Thursday, June 11, 2015

catching up (again)

Phew I feel like the week after a horse show is one big mess of trying to catch up. So many things happened before Waredaca - including xc schooling, fun fun! (but that post is still to come) - and even more has happened since. 

So I'm squishing two lessons into this post: our lesson at OF right before the event (from which I have loads of media) and our lesson with Dan earlier this week (from which I have zero media).

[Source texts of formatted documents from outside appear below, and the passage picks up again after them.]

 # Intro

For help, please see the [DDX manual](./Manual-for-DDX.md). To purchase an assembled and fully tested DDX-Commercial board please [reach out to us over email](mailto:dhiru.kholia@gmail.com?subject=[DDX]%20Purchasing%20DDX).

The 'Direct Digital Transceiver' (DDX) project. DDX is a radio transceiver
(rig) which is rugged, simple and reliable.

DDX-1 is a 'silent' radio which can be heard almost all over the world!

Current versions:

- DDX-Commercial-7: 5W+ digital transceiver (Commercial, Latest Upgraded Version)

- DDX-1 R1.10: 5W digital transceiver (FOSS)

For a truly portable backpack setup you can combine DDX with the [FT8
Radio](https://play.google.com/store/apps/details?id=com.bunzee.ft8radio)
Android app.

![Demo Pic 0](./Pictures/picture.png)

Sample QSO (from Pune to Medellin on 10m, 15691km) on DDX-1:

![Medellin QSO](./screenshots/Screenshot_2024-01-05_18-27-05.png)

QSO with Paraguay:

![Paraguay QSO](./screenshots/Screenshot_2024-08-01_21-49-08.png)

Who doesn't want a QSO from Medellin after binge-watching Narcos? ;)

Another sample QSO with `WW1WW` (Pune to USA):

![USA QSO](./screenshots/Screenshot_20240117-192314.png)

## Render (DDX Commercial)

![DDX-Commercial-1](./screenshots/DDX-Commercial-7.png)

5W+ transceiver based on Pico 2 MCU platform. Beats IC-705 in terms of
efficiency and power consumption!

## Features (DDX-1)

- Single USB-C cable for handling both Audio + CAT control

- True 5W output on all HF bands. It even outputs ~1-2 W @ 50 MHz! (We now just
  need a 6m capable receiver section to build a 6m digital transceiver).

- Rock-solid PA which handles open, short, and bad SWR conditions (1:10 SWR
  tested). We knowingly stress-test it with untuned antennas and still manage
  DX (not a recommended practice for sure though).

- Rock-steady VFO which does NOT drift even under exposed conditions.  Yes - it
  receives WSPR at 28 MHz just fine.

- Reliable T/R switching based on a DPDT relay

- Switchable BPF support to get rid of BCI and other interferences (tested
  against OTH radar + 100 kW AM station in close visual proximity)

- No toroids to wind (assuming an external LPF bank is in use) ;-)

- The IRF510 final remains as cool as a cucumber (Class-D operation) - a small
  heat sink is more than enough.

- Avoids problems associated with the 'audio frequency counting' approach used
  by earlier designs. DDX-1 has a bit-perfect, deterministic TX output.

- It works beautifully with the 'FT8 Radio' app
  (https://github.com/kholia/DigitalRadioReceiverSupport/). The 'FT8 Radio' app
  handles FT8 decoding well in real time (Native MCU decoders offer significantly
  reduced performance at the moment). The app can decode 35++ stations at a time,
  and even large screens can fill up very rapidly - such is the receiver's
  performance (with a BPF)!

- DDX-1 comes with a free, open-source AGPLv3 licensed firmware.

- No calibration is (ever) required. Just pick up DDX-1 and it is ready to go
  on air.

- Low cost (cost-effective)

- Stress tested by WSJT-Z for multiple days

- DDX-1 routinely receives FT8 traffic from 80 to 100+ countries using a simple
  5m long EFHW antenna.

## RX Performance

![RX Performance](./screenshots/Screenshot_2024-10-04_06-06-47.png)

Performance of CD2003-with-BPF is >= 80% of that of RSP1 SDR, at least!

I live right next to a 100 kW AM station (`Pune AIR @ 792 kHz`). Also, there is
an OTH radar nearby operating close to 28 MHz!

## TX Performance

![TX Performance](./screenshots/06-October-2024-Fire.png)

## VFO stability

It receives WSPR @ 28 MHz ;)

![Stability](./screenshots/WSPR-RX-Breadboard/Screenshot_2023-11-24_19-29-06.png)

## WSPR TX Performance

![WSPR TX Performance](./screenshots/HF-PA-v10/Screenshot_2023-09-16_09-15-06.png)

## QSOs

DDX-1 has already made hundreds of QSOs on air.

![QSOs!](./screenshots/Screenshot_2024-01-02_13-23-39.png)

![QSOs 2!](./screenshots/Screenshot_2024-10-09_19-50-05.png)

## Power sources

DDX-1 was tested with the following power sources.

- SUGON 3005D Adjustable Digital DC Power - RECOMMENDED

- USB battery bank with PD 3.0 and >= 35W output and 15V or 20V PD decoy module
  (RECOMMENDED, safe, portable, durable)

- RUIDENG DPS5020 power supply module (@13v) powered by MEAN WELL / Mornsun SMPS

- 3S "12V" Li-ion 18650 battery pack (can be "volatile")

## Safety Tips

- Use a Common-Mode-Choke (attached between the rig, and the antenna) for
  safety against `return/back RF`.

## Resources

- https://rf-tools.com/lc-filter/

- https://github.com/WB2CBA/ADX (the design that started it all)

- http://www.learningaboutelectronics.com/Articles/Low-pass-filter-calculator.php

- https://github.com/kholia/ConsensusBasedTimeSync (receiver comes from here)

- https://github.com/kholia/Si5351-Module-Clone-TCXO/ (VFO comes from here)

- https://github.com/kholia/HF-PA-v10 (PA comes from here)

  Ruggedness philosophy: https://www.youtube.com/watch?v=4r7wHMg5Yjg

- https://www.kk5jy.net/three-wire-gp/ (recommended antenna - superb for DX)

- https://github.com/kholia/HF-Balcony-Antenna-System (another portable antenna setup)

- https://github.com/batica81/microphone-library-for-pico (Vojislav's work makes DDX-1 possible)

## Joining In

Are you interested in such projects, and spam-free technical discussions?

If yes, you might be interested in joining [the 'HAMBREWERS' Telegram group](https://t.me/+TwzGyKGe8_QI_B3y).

isabel loves the barn rats. they understand how to treat a princess - and are shown here catering to her voracious appetite for hay
Tho if we're being honest - I occasionally wonder where this drive to document everything comes from. Like, will the world end if I fail to write about one lesson? Do I think readers are waiting with bated breath to hear that we went somewhere and jumped something? Probably not. But I think there's more to it than that. 

The thing is, I really like horses. Like reeeally like them - like whoa. And my life is generally better with horses around. I'm probably preachin' to the choir here lol. But every now and then this little voice creeps in telling me to appreciate what I've got. 


See - my current equestrian situation is unlike anything I've ever experienced, especially as someone who has never owned a horse. And all these things we're doing right now? All these lessons and shows, and traveling around wherever whenever? It's a fulfillment of so many childhood hopes and dreams. And it feels GOOD. And the possibilities seem endless. 

But we know better - we know that there's no such thing as endless, and especially with horses it's foolish to think a good thing will last forever. It's my goal to keep riding at this level and beyond and to keep Isabel as my partner for as long as I can - but someday things will be different. And that's ok. But a major motivation for this blog is to document it so I can look back later and remember these moments.

There is a secondary motivation too, tho. I don't have to tell you that lessons are expensive. And it's not just the fee itself - it's all the time and the effort and all the other related costs. I'm fine with that - but I also want to squeeze as much value from each lesson as humanly possible. Thus, by writing every detail and tidbit, I hope to reinforce the knowledge in myself and create a 'repository' for future reference. 

Thus - all the nitty gritty lesson details haha. So. Um. In case you were curious - there's a little insight into the 'why' behind 'Fraidy Cat Eventing!


Anyway... slight diversion aside, the OF lesson was a good one for assessing where we were, but not great for doing much about it. The day before a show is not really my favorite day for rocking the boat... so even tho our flat work was very weak and trainer P urged me again and again to get Isabel stretching her nose down and out and lifting through her belly and back... we just never really got there. 

I maybe wasn't trying too hard either, perhaps bc I thought we could 'fake it' through our test the next day (haha oh BOY was I wrong...) and then schedule a lesson with C from TM pronto to figure things out. I also just thought Izzy was a little off her game from being in season. 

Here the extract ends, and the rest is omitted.